Am Passionssonntag, dem 7. April, war der erste größere Auftritt des neuen Vereins. Auf dem Programm standen die “Missa Sanctae Crucis” von Michael Bauer, Michael Haydns “Tenebrae factae sunt” und Mozarts “Adoramus”. Die Erwartungen des kirchengehenden Publikums waren enorm: So dicht gefüllt wie an diesem Sonntage ist unsere Kirche nur an hohen Festtagen. Alle Kirchenbänke waren besetzt und sogar in den Gängen blieb nur wenig freier Raum übrig, so meldete die Presse. Das Niveau der Aufführung wurde gelobt – wenn auch mit der vorsichtigen Einschränkung, dass die Hälfte der Sänger noch nie in einem Chor gesungen habe und dass die Einführung einer Chorschule zur Heranbildung junger Nachwuchskräfte dringend notwendig sei. Am Ostermontag wurde die Messe wiederholt, neu einstudiert wurden für diesen Anlass ein “O bone Jesu” von Tomaso Bai und Mozarts “Ave verum”.

Die Chorschule nahm am 1. Mai 1889 im Probenlokal des Kirchenchors den Betrieb auf, Leiter war der Director Jenner.

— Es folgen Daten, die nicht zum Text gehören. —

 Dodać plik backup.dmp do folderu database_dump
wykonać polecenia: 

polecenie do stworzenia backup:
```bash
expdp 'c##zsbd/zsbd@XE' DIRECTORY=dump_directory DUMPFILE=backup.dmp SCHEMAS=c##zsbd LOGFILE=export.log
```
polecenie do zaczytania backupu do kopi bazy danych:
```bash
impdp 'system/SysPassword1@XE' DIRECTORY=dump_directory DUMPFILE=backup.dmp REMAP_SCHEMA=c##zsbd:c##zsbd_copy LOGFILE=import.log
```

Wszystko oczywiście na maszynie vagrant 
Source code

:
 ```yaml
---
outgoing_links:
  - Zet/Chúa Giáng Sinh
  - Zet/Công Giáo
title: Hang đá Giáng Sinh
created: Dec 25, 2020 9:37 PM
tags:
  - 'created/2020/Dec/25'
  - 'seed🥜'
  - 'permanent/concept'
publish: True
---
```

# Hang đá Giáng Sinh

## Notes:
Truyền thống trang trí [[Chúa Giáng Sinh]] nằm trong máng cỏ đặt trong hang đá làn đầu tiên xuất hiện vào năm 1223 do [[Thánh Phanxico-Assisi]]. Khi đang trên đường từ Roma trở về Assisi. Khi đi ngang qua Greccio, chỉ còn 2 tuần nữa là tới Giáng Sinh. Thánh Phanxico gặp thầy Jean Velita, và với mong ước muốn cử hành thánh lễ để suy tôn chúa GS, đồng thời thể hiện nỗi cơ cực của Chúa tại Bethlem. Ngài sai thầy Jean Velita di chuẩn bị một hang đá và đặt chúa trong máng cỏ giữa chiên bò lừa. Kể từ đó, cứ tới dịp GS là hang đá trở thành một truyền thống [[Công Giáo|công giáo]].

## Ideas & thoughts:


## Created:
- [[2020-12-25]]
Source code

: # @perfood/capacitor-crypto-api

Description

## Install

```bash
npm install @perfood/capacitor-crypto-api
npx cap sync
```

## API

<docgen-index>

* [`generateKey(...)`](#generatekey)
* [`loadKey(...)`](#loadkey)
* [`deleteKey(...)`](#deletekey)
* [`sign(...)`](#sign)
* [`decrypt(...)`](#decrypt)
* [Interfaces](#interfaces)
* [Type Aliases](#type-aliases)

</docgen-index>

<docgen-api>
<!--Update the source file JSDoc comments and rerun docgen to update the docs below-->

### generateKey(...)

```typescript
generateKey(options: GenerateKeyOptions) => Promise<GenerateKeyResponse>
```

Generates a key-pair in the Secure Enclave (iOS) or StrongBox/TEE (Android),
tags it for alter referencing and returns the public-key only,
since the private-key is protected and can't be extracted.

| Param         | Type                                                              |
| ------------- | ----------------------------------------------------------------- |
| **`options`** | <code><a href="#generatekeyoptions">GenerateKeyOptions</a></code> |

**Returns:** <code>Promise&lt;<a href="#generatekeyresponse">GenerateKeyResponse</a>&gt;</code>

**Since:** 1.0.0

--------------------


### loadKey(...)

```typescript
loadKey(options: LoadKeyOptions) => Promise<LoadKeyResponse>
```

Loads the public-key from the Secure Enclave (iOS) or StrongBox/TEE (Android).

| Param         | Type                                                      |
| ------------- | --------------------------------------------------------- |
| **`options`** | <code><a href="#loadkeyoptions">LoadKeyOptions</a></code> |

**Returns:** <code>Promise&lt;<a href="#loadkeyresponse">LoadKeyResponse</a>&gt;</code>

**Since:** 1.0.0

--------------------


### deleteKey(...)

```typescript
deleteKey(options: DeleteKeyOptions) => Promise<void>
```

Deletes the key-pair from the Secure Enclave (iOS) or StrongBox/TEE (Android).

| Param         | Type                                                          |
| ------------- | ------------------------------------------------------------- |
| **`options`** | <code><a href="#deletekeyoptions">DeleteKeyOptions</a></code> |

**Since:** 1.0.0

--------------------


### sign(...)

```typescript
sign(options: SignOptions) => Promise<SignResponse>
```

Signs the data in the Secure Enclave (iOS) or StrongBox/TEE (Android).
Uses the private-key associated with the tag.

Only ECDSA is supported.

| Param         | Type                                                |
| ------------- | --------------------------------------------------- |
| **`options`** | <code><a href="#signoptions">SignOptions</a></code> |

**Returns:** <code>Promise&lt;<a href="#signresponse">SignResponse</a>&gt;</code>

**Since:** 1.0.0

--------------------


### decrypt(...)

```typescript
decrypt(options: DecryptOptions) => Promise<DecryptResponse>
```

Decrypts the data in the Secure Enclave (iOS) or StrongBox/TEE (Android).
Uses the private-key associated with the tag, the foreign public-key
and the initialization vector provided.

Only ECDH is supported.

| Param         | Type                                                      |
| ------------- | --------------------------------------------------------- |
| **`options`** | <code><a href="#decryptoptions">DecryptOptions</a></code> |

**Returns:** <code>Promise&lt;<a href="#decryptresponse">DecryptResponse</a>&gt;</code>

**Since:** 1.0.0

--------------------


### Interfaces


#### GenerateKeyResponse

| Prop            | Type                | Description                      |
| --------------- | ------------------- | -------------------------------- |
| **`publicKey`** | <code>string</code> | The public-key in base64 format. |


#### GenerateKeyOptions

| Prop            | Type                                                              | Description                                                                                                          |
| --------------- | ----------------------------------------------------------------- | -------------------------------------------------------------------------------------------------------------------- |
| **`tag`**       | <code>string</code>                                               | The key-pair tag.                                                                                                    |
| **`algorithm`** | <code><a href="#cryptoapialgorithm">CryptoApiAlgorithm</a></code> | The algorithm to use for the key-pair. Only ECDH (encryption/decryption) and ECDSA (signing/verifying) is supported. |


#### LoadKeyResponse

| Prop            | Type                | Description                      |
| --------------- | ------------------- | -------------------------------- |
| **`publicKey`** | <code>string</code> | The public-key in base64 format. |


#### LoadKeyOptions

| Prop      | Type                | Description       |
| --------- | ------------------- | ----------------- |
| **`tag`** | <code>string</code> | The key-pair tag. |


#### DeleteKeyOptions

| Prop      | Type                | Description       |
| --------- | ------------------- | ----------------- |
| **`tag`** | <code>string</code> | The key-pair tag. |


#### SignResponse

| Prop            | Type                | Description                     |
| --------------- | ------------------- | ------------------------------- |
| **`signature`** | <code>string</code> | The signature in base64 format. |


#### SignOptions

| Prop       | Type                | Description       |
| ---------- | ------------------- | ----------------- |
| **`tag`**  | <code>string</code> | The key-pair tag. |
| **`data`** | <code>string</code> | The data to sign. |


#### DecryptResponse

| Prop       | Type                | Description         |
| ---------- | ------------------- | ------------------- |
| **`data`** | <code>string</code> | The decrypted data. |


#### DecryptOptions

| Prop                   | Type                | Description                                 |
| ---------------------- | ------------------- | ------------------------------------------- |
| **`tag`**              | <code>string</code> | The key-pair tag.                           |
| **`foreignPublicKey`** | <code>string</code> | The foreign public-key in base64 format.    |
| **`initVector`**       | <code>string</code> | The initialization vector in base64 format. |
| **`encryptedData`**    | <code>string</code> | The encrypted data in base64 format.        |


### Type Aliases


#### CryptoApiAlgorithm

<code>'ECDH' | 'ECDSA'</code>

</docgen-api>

Am Pfingstsonntag, dem 9. Juni, standen eine Messe von Giovanni Battista Casali sowie “Adoramus” und “Ave verum” von Mozart auf dem Programm. Diese Programmwahl stieß offenbar auf Unverständnis und musste in der Lokalpresse erklärt werden: Casali gehört zu jener Gruppe italienischer Meister, deren Werke im strengen Kirchenstile, dem sogenannten Palestrina-Stile, gehalten und – bloß die Durchführung der Themen verfolgend – der Melodie in unserem Sinne entbehren. Die Messe macht daher auf den Zuhörer, der nur classische und moderne Kirchenmusik kennt, einen fremdartigen Eindruck. Unsere Classiker haben nämlich ihrer Kirchenmusik einen so weltlichen Charakter gegeben, daß sie trotz ihrer größeren Tonschönheit nicht recht für die Kirche paßt. In neuerer Zeit hat man den Widerspruch zwischen dem Ernst des Gottesdienstes und dieser Musik lebhafter empfunden, und man ist daher bestrebt, die Werke der älteren Schule, wenn sie auch weniger klangschön sind, wieder zur Geltung zu bringen. Damit ist genau das Programm des so genannten Cäcilianismus umrissen, der damals aktuellen und seit 1870 auch offiziell geförderten Rückbesinnung der Kirchenmusik auf Spätmittelalter und Frühneuzeit13 – sichtlich waren Pfarrer und Kirchenmusikverein auf der Höhe ihrer Zeit, auch wenn das nicht nur Zustimmung brachte und vielleicht auch dem mit anderen Vorstellungen aufgewachsenen regens chori gegen den Strich ging.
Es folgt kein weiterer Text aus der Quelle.